→ Directions:
The answer must be every line of the records below that contains the word "pango".

→ Input:
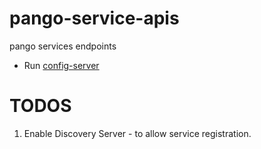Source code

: # pango-service-apis
pango services endpoints
- Run [config-server](https://github.com/CEITECHS/pango-config-server)
   
 
# TODOS
 1. Enable Discovery Server - to allow service registration.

→ Solution to this task:
: # pango-service-apis
pango services endpoints
- Run [config-server](https://github.com/CEITECHS/pango-config-server)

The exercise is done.